What Happens To Your Body When You Eat Fried Foods?


Fried fish, chicken strips, french fries, mozzarella sticks—when it comes to fried foods, there’s no shortage of delicious options. But while fried foods may be tasty, they’re not exactly known for being healthy. Fried foods have been linked to several health problems, including obesity, heart disease, and cancer.

High Calories Leads to Easy Weight Gain

Fried foods tend to be loaded with way more calories than you need. And when you consume more calories than your body can burn off, those extra calories are stored as fat.

Fried foods are not only high in calories. They are very dense with calories. This means that many calories are packed into a relatively small volume. When you fill your stomach full of veggies, for example, that food volume will still be relatively low-calorie (yet highly nutritious). Compare that to a stomach full of fried foods—that same volume of food will now be very high-calorie (and probably less nutritious, too).
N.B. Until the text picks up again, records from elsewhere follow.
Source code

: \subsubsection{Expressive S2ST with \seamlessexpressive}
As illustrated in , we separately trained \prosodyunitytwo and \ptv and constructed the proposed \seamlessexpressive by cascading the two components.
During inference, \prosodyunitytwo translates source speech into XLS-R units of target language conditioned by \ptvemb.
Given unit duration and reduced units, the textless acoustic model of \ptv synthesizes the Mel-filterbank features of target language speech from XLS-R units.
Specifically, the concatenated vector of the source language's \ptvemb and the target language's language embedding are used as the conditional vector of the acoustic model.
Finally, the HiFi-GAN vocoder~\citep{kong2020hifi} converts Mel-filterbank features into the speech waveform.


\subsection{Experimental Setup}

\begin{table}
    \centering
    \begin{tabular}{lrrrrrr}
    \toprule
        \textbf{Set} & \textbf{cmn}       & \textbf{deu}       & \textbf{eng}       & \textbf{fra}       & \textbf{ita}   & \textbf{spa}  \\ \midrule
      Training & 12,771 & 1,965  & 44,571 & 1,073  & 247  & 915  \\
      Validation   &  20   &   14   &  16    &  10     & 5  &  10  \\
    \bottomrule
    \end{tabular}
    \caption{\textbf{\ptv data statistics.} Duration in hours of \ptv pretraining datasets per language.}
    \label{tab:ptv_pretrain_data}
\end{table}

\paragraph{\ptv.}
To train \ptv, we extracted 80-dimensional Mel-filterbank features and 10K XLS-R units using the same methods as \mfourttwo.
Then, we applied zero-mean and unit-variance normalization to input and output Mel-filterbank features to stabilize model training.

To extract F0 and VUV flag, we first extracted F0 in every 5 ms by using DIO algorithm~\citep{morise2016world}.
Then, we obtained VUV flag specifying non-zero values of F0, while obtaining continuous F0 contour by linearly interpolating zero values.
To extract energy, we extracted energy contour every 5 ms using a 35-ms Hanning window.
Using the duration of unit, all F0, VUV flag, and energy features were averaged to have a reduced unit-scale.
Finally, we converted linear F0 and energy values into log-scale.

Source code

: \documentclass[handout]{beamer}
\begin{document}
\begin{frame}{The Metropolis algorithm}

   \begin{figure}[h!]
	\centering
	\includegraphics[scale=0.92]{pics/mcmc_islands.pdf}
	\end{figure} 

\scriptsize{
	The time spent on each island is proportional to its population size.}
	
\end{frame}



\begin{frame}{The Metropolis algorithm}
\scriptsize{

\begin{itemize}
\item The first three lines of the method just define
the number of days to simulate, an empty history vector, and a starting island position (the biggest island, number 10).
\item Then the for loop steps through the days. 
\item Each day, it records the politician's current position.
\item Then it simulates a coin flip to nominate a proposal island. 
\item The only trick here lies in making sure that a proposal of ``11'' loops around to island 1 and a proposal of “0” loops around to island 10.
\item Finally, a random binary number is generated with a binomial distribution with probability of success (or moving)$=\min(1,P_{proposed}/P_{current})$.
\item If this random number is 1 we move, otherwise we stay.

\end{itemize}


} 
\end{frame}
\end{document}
Since satiety (the feeling of fullness) is an important part of our enjoyment of eating, regularly eating fried foods is highly likely to gain weight and become overweight or obese. Obesity is a health concern on its own, as well as being a significant risk factor for developing other chronic diseases such as heart disease, stroke, and diabetes.

Fried Foods are Linked to Heart Disease

Regular consumption of fried foods raises your risk of developing heart disease. It may raise your cholesterol to dangerous levels, leading to plaque formation in your arteries. Plaque buildup can raise your blood pressure, restrict blood flow, and, over time, put you at a high risk of suffering a heart attack or stroke.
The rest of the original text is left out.